Fresh PolybHb had lower Hb-O2 affinity than stored PolybHb at the time of production (P50 = 34 mm Hg and 30 mm Hg, respectively), but similar Hb cooperativity, as indicated by the Hill coefficient of the Hb equilibrium curve (∼1). Fresh and stored PolybHb both had high viscosity compared with rat blood (16.1, 16.6, and 4.2 cP at 100 s−1, respectively).
In vivo studies
Thirty-two (n = 32) animals were entered into the hemorrhagic shock/resuscitation study. Animals were randomly assigned to the following groups: Fresh blood (fBlood, n = 8), stored blood (sBlood, n = 8), fresh PolybHb (fPHB, n = 8), and stored PolybHb (sPHB, n = 8). All animals survived the protocol and there were no statistical differences between animals at baseline.
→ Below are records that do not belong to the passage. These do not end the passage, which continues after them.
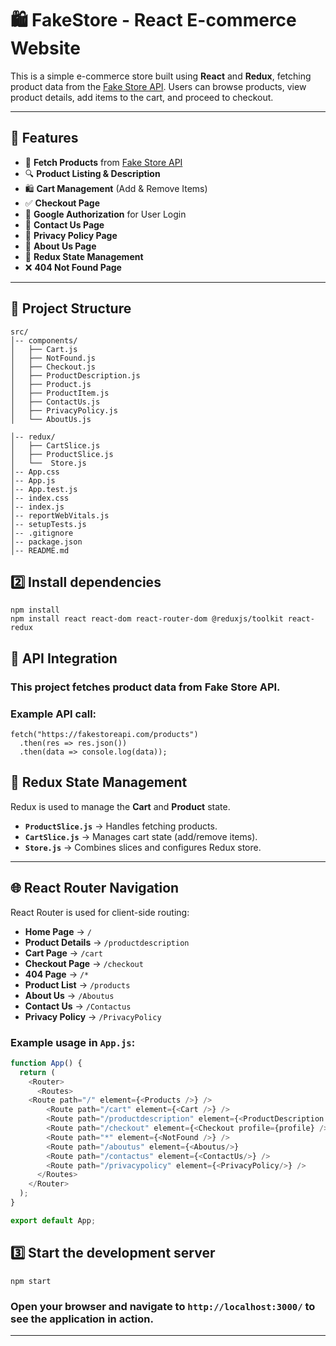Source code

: # 🛍️ FakeStore - React E-commerce Website

This is a simple e-commerce store built using **React** and **Redux**, fetching product data from the [Fake Store API](https://fakestoreapi.com/products). Users can browse products, view product details, add items to the cart, and proceed to checkout.

---

## 🚀 Features

- 🛒 **Fetch Products** from [Fake Store API](https://fakestoreapi.com/products)  
- 🔍 **Product Listing & Description**  
- 🛍 **Cart Management** (Add & Remove Items)  
- ✅ **Checkout Page**  
- 🛂 **Google Authorization** for User Login  
- 📜 **Contact Us Page**  
- 📜 **Privacy Policy Page**  
- 📜 **About Us Page**  
- 🎯 **Redux State Management**  
- ❌ **404 Not Found Page**  
---

## 📁 Project Structure

```
src/
│-- components/
│   ├── Cart.js
│   ├── NotFound.js
│   ├── Checkout.js
│   ├── ProductDescription.js
│   ├── Product.js
│   ├── ProductItem.js
│   ├── ContactUs.js
│   ├── PrivacyPolicy.js
│   └── AboutUs.js

│-- redux/
│   ├── CartSlice.js
│   ├── ProductSlice.js
│   └──  Store.js
│-- App.css
│-- App.js
│-- App.test.js
│-- index.css
│-- index.js
│-- reportWebVitals.js
│-- setupTests.js
│-- .gitignore
│-- package.json
│-- README.md
```
## 2️⃣ Install dependencies
```
npm install
npm install react react-dom react-router-dom @reduxjs/toolkit react-redux
```
## 🔌 API Integration
### This project fetches product data from Fake Store API.
### Example API call:
```
fetch("https://fakestoreapi.com/products")
  .then(res => res.json())
  .then(data => console.log(data));
```
## 📂 Redux State Management

Redux is used to manage the **Cart** and **Product** state.

- **`ProductSlice.js`** → Handles fetching products.  
- **`CartSlice.js`** → Manages cart state (add/remove items).  
- **`Store.js`** → Combines slices and configures Redux store.  

---

## 🌐 React Router Navigation

React Router is used for client-side routing:

- **Home Page** → `/`
- **Product Details** → `/productdescription`
- **Cart Page** → `/cart`
- **Checkout Page** → `/checkout`
- **404 Page** → `/*`
- **Product List** → `/products`
- **About Us** → `/Aboutus`
- **Contact Us** → `/Contactus`
- **Privacy Policy** → `/PrivacyPolicy`

### Example usage in `App.js`:

```js
function App() {
  return (
    <Router>
      <Routes>
    <Route path="/" element={<Products />} />
        <Route path="/cart" element={<Cart />} />
        <Route path="/productdescription" element={<ProductDescription />} /> 
        <Route path="/checkout" element={<Checkout profile={profile} />} />
        <Route path="*" element={<NotFound />} />
        <Route path="/aboutus" element={<Aboutus/>}       
        <Route path="/contactus" element={<ContactUs/>} />
        <Route path="/privacypolicy" element={<PrivacyPolicy/>} />
      </Routes>
    </Router>
  );
}

export default App;
``` 
## 3️⃣ Start the development server
```
npm start
```
### Open your browser and navigate to `http://localhost:3000/` to see the application in action.
---
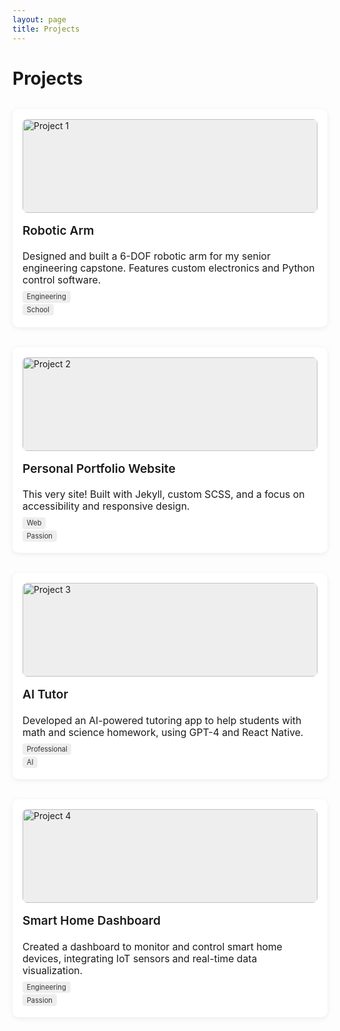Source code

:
 ```yaml
---
layout: page
title: Projects
---
```


# Projects

<div class="projects-grid">
  <a class="project-card" href="#">
    <img src="https://via.placeholder.com/400x250?text=Project+1" alt="Project 1">
    <h3>Robotic Arm</h3>
    <p>Designed and built a 6-DOF robotic arm for my senior engineering capstone. Features custom electronics and Python control software.</p>
    <span class="tag">Engineering</span>
    <span class="tag">School</span>
  </a>
  <a class="project-card" href="#">
    <img src="https://via.placeholder.com/400x250?text=Project+2" alt="Project 2">
    <h3>Personal Portfolio Website</h3>
    <p>This very site! Built with Jekyll, custom SCSS, and a focus on accessibility and responsive design.</p>
    <span class="tag">Web</span>
    <span class="tag">Passion</span>
  </a>
  <a class="project-card" href="#">
    <img src="https://via.placeholder.com/400x250?text=Project+3" alt="Project 3">
    <h3>AI Tutor</h3>
    <p>Developed an AI-powered tutoring app to help students with math and science homework, using GPT-4 and React Native.</p>
    <span class="tag">Professional</span>
    <span class="tag">AI</span>
  </a>
  <a class="project-card" href="#">
    <img src="https://via.placeholder.com/400x250?text=Project+4" alt="Project 4">
    <h3>Smart Home Dashboard</h3>
    <p>Created a dashboard to monitor and control smart home devices, integrating IoT sensors and real-time data visualization.</p>
    <span class="tag">Engineering</span>
    <span class="tag">Passion</span>
  </a>
</div>

<style>
.projects-grid {
  display: grid;
  grid-template-columns: repeat(auto-fit, minmax(260px, 1fr));
  gap: 2rem;
  margin-top: 2rem;
}
.project-card {
  background: #fff;
  border-radius: 10px;
  box-shadow: 0 2px 8px rgba(0,0,0,0.07);
  padding: 1rem;
  text-decoration: none;
  color: inherit;
  transition: transform 0.15s, box-shadow 0.15s;
  display: flex;
  flex-direction: column;
  align-items: flex-start;
}
.project-card:hover {
  transform: translateY(-4px) scale(1.03);
  box-shadow: 0 4px 16px rgba(0,0,0,0.12);
}
.project-card img {
  width: 100%;
  border-radius: 8px;
  margin-bottom: 0.5rem;
  object-fit: cover;
  min-height: 150px;
  background: #eee;
}
.project-card h3 {
  margin: 0.5rem 0 0.3rem 0;
  font-size: 1.2rem;
  font-weight: 600;
}
.project-card p {
  font-size: 0.98rem;
  margin-bottom: 0.5rem;
}
.tag {
  display: inline-block;
  background: #eee;
  color: #333;
  border-radius: 4px;
  padding: 0.2em 0.6em;
  font-size: 0.8em;
  margin-right: 0.3em;
  margin-bottom: 0.2em;
}
</style> 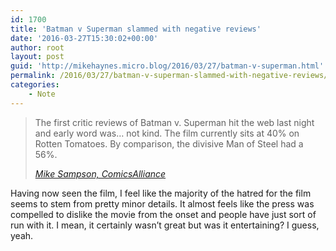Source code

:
 ```yaml
---
id: 1700
title: 'Batman v Superman slammed with negative reviews'
date: '2016-03-27T15:30:02+00:00'
author: root
layout: post
guid: 'http://mikehaynes.micro.blog/2016/03/27/batman-v-superman.html'
permalink: /2016/03/27/batman-v-superman-slammed-with-negative-reviews/
categories:
    - Note
---
```


> The first critic reviews of Batman v. Superman hit the web last night and early word was… not kind. The film currently sits at 40% on Rotten Tomatoes. By comparison, the divisive Man of Steel had a 56%.
> 
> <cite>[Mike Sampson, ComicsAlliance](https://comicsalliance.com/critics-batman-v-superman-justice-league-plans/)</cite>

Having now seen the film, I feel like the majority of the hatred for the film seems to stem from pretty minor details. It almost feels like the press was compelled to dislike the movie from the onset and people have just sort of run with it. I mean, it certainly wasn’t great but was it entertaining? I guess, yeah.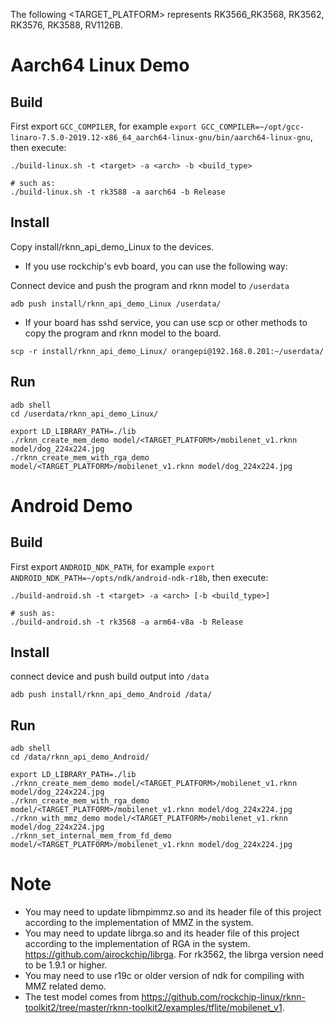 The following <TARGET_PLATFORM> represents RK3566_RK3568, RK3562, RK3576, RK3588, RV1126B.
# Aarch64 Linux Demo
## Build

First export `GCC_COMPILER`, for example `export GCC_COMPILER=~/opt/gcc-linaro-7.5.0-2019.12-x86_64_aarch64-linux-gnu/bin/aarch64-linux-gnu`, then execute:

```
./build-linux.sh -t <target> -a <arch> -b <build_type>

# such as: 
./build-linux.sh -t rk3588 -a aarch64 -b Release
```

## Install

Copy install/rknn_api_demo_Linux to the devices.

- If you use rockchip's evb board, you can use the following way:

Connect device and push the program and rknn model to `/userdata`

```
adb push install/rknn_api_demo_Linux /userdata/
```

- If your board has sshd service, you can use scp or other methods to copy the program and rknn model to the board.
``` 
scp -r install/rknn_api_demo_Linux/ orangepi@192.168.0.201:~/userdata/
```

## Run

```
adb shell
cd /userdata/rknn_api_demo_Linux/
```

```
export LD_LIBRARY_PATH=./lib
./rknn_create_mem_demo model/<TARGET_PLATFORM>/mobilenet_v1.rknn model/dog_224x224.jpg
./rknn_create_mem_with_rga_demo model/<TARGET_PLATFORM>/mobilenet_v1.rknn model/dog_224x224.jpg
```

# Android Demo
## Build

First export `ANDROID_NDK_PATH`, for example `export ANDROID_NDK_PATH=~/opts/ndk/android-ndk-r18b`, then execute:

```
./build-android.sh -t <target> -a <arch> [-b <build_type>]

# sush as: 
./build-android.sh -t rk3568 -a arm64-v8a -b Release
```

## Install

connect device and push build output into `/data`

```
adb push install/rknn_api_demo_Android /data/
```

## Run

```
adb shell
cd /data/rknn_api_demo_Android/
```

```
export LD_LIBRARY_PATH=./lib
./rknn_create_mem_demo model/<TARGET_PLATFORM>/mobilenet_v1.rknn model/dog_224x224.jpg
./rknn_create_mem_with_rga_demo model/<TARGET_PLATFORM>/mobilenet_v1.rknn model/dog_224x224.jpg
./rknn_with_mmz_demo model/<TARGET_PLATFORM>/mobilenet_v1.rknn model/dog_224x224.jpg
./rknn_set_internal_mem_from_fd_demo model/<TARGET_PLATFORM>/mobilenet_v1.rknn model/dog_224x224.jpg
```

# Note
 - You may need to update libmpimmz.so and its header file of this project according to the implementation of MMZ in the system.
 - You may need to update librga.so and its header file of this project according to the implementation of RGA in the system. https://github.com/airockchip/librga.
    For rk3562, the librga version need to be 1.9.1 or higher.
 - You may need to use r19c or older version of ndk for compiling with MMZ related demo.
 - The test model comes from https://github.com/rockchip-linux/rknn-toolkit2/tree/master/rknn-toolkit2/examples/tflite/mobilenet_v1.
All animals had similar blood pressure at baseline and at the end of shock (Fig. 1A). Restoration of blood pressure at 10 min into resuscitation was similar for fBlood, fPHB, and sPHB, but statistically significantly lower for sBlood. With continued transfusion, all animals achieved the transfusion goal of recovering blood pressure and there were no statistically significant differences in MAP between groups 60 min into resuscitation. Shock resulted in bradycardia relative to baseline, and the reduced HR was not resolved with transfusion of any test solution (Fig. 1B). CO decreased from baseline during shock and remained statistically different from baseline during resuscitation for fBlood and sBlood, but CO was not significantly different than baseline level during resuscitation for fPHB and sPHB (Fig. 1C). Resuscitation with fBlood and sBlood decreased CO 2% and 14% relative to shock, whereas fPHB and sPHB increased CO 14% and 22% relative to shock. SVR decreased during shock and was elevated relative to baseline for all groups after resuscitation (Fig. 1D).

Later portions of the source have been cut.